Severe courses due to immune memory?
If it was previously assumed that previous contact with other coronaviruses helped the immune defense against Sars-CoV-2, a research team from Kiel found the opposite. It also explains why younger people tend to have slight gradients more often.
People who have not yet been infected with the new coronavirus also have so-called “T memory cells”. Although they recognize the virus, they are often overwhelmed. Difficult courses are the result.
In the course of life, the immune system’s memory stores how it effectively combats which pathogen. If the body comes into contact with the same pathogen a second time, the immune memory can fall back on existing knowledge in order to fight it off quickly and effectively.
Prof. Alexander Scheffold and Prof. Petra Bacher from the Institute for Immunology at Kiel University Hospital have examined to what extent previous contact with other coronaviruses favors a mild course of Sars-CoV-2, i.e. a cross-reaction can possibly be supportive.

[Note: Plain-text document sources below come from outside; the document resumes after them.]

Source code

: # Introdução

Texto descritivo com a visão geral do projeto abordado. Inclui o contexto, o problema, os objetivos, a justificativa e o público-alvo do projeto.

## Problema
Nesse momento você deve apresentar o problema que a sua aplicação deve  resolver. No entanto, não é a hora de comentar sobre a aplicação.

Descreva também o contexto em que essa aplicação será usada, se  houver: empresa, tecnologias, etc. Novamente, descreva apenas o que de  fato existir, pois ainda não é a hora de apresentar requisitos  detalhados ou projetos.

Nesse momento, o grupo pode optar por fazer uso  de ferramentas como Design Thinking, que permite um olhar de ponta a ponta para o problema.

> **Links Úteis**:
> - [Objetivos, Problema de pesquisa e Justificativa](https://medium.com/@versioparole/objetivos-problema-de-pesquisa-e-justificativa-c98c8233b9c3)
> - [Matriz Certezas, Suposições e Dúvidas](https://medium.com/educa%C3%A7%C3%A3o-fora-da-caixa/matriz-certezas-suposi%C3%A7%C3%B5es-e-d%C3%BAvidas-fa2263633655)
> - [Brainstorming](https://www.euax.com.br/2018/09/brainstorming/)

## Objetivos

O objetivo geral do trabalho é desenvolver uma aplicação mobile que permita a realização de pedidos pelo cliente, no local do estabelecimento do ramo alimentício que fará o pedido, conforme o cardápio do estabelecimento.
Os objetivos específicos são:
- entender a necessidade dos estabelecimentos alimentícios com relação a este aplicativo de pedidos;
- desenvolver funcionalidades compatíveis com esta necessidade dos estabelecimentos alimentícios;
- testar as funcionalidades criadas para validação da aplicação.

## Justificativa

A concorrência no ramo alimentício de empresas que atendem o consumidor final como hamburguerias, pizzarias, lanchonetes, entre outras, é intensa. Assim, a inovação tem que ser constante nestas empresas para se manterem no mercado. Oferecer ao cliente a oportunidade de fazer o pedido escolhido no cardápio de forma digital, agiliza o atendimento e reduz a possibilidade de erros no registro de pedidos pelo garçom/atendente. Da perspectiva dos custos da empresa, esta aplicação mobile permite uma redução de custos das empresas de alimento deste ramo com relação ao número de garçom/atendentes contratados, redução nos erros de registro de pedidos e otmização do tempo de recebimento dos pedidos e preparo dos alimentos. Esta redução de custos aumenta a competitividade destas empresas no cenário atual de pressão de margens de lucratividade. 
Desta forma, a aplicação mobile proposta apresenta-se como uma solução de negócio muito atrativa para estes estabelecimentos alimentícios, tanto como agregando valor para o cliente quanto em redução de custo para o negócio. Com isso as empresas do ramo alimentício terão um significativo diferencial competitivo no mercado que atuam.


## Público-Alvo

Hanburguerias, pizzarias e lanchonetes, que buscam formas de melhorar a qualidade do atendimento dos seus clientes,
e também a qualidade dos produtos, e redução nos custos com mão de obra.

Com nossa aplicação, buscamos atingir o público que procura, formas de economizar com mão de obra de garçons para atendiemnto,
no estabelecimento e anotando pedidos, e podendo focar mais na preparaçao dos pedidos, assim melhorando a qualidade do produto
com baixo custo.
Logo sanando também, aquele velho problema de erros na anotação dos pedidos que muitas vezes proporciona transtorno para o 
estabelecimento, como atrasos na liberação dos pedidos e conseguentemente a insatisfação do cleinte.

For this purpose, immune cells from the blood of previously uninfected people were examined. The realization: the older the person, the greater the repertoire of immune memory. Scheffold and Bacher therefore speak of “immunological age”, which increases with age. “Rather, it seems to be the case that in the course of life the repertoire of memory cells against many different pathogens grows and thus the probability that some of them will also recognize Sars-CoV-2 by chance.”
However, there is a crucial catch: the memory cells can recognize Sars-CoV-2, but cannot fight it effectively. A trait that unites people without previous infection and people with severe disease.
In many cases, they are also of a higher immunological age and thus a higher probability that the immune system will fall back on these ‘incompetent’ memory cells.